I went to an allergist (an osteopathic doctor) with complaints about digestive problems. My son's digestive system can't handle cow's milk... after I was diagnosed with hypothyroidism and started reading about the suspected causes of autoimmune disorders it dawned on me that maybe I was having a reaction to one or more foods too. Nothing turned up on my skin test, but I learned a few important things:

1. A food allergy (IgE mediated) is not the same thing as a food intolerance (IgG or IgA mediated). Allergies cause problems like hives and wheezing (or worse) within 24 hours, usually right away. Intolerances can also do a lot of damage to your body, but the problems... diarrhea, constipation, abdominal pain, weight fluctuation, autoimmune flares, mental disturbances... take longer to show up.

2. You can test for allergies with a skin test.

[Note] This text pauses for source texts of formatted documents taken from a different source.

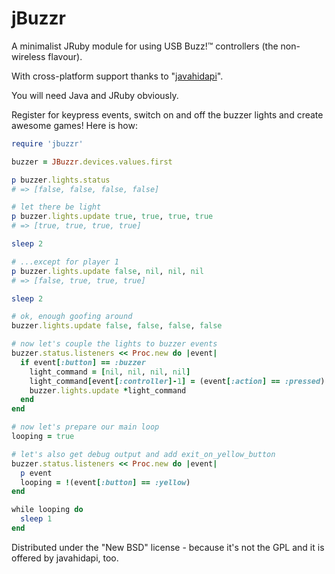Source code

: jBuzzr
======

A minimalist JRuby module for using USB Buzz!™ controllers (the non-wireless flavour).

With cross-platform support thanks to "[javahidapi](https://code.google.com/p/javahidapi/)".

You will need Java and JRuby obviously.

Register for keypress events, switch on and off the buzzer lights and create awesome games! Here is how:

```ruby
require 'jbuzzr'

buzzer = JBuzzr.devices.values.first

p buzzer.lights.status
# => [false, false, false, false]

# let there be light
p buzzer.lights.update true, true, true, true
# => [true, true, true, true]

sleep 2

# ...except for player 1
p buzzer.lights.update false, nil, nil, nil
# => [false, true, true, true]

sleep 2

# ok, enough goofing around
buzzer.lights.update false, false, false, false

# now let's couple the lights to buzzer events 
buzzer.status.listeners << Proc.new do |event|
  if event[:button] == :buzzer
    light_command = [nil, nil, nil, nil]
    light_command[event[:controller]-1] = (event[:action] == :pressed)
    buzzer.lights.update *light_command
  end
end

# now let's prepare our main loop
looping = true

# let's also get debug output and add exit_on_yellow_button 
buzzer.status.listeners << Proc.new do |event|
  p event
  looping = !(event[:button] == :yellow)
end

while looping do
  sleep 1
end
```

Distributed under the "New BSD" license - because it's not the GPL and it is offered by javahidapi, too.
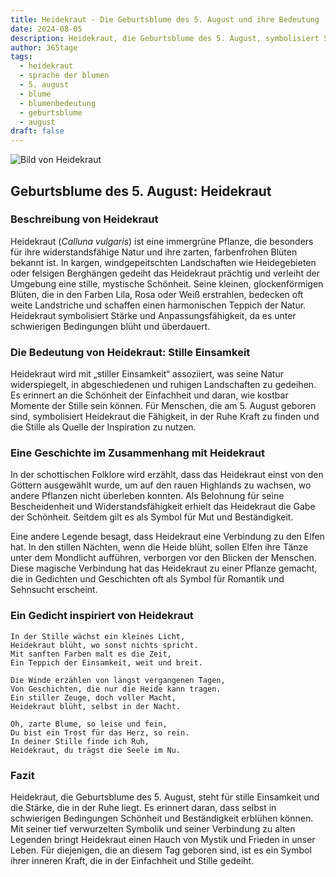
```yaml
---
title: Heidekraut - Die Geburtsblume des 5. August und ihre Bedeutung
date: 2024-08-05
description: Heidekraut, die Geburtsblume des 5. August, symbolisiert Stille Einsamkeit. Erfahre mehr über ihre Geschichte, Bedeutung und Symbolik in der Sprache der Blumen.
author: 365tage
tags:
  - heidekraut
  - sprache der blumen
  - 5. august
  - blume
  - blumenbedeutung
  - geburtsblume
  - august
draft: false
---
```


![Bild von Heidekraut](https://cdn.pixabay.com/photo/2016/11/30/05/29/erika-1871921_1280.jpg#center)

## Geburtsblume des 5. August: Heidekraut

### Beschreibung von Heidekraut

Heidekraut (_Calluna vulgaris_) ist eine immergrüne Pflanze, die besonders für ihre widerstandsfähige Natur und ihre zarten, farbenfrohen Blüten bekannt ist. In kargen, windgepeitschten Landschaften wie Heidegebieten oder felsigen Berghängen gedeiht das Heidekraut prächtig und verleiht der Umgebung eine stille, mystische Schönheit. Seine kleinen, glockenförmigen Blüten, die in den Farben Lila, Rosa oder Weiß erstrahlen, bedecken oft weite Landstriche und schaffen einen harmonischen Teppich der Natur. Heidekraut symbolisiert Stärke und Anpassungsfähigkeit, da es unter schwierigen Bedingungen blüht und überdauert.

### Die Bedeutung von Heidekraut: Stille Einsamkeit

Heidekraut wird mit „stiller Einsamkeit“ assoziiert, was seine Natur widerspiegelt, in abgeschiedenen und ruhigen Landschaften zu gedeihen. Es erinnert an die Schönheit der Einfachheit und daran, wie kostbar Momente der Stille sein können. Für Menschen, die am 5. August geboren sind, symbolisiert Heidekraut die Fähigkeit, in der Ruhe Kraft zu finden und die Stille als Quelle der Inspiration zu nutzen.

### Eine Geschichte im Zusammenhang mit Heidekraut

In der schottischen Folklore wird erzählt, dass das Heidekraut einst von den Göttern ausgewählt wurde, um auf den rauen Highlands zu wachsen, wo andere Pflanzen nicht überleben konnten. Als Belohnung für seine Bescheidenheit und Widerstandsfähigkeit erhielt das Heidekraut die Gabe der Schönheit. Seitdem gilt es als Symbol für Mut und Beständigkeit.

Eine andere Legende besagt, dass Heidekraut eine Verbindung zu den Elfen hat. In den stillen Nächten, wenn die Heide blüht, sollen Elfen ihre Tänze unter dem Mondlicht aufführen, verborgen vor den Blicken der Menschen. Diese magische Verbindung hat das Heidekraut zu einer Pflanze gemacht, die in Gedichten und Geschichten oft als Symbol für Romantik und Sehnsucht erscheint.

### Ein Gedicht inspiriert von Heidekraut

```
In der Stille wächst ein kleines Licht,  
Heidekraut blüht, wo sonst nichts spricht.  
Mit sanften Farben malt es die Zeit,  
Ein Teppich der Einsamkeit, weit und breit.  

Die Winde erzählen von längst vergangenen Tagen,  
Von Geschichten, die nur die Heide kann tragen.  
Ein stiller Zeuge, doch voller Macht,  
Heidekraut blüht, selbst in der Nacht.  

Oh, zarte Blume, so leise und fein,  
Du bist ein Trost für das Herz, so rein.  
In deiner Stille finde ich Ruh,  
Heidekraut, du trägst die Seele im Nu.  
```

### Fazit

Heidekraut, die Geburtsblume des 5. August, steht für stille Einsamkeit und die Stärke, die in der Ruhe liegt. Es erinnert daran, dass selbst in schwierigen Bedingungen Schönheit und Beständigkeit erblühen können. Mit seiner tief verwurzelten Symbolik und seiner Verbindung zu alten Legenden bringt Heidekraut einen Hauch von Mystik und Frieden in unser Leben. Für diejenigen, die an diesem Tag geboren sind, ist es ein Symbol ihrer inneren Kraft, die in der Einfachheit und Stille gedeiht.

You can test for intolerances with a blood test or a stool test, but I think you have to know what you're looking for (like running a celiac panel).

3. If you think you have a food intolerance, try eliminating it from your diet (my reaction to gluten elimination was so fantastic I don't ever want to go back!). If you're not sure the elimination did anything for you, try re-challenging by eating a lot of that food for three or four days.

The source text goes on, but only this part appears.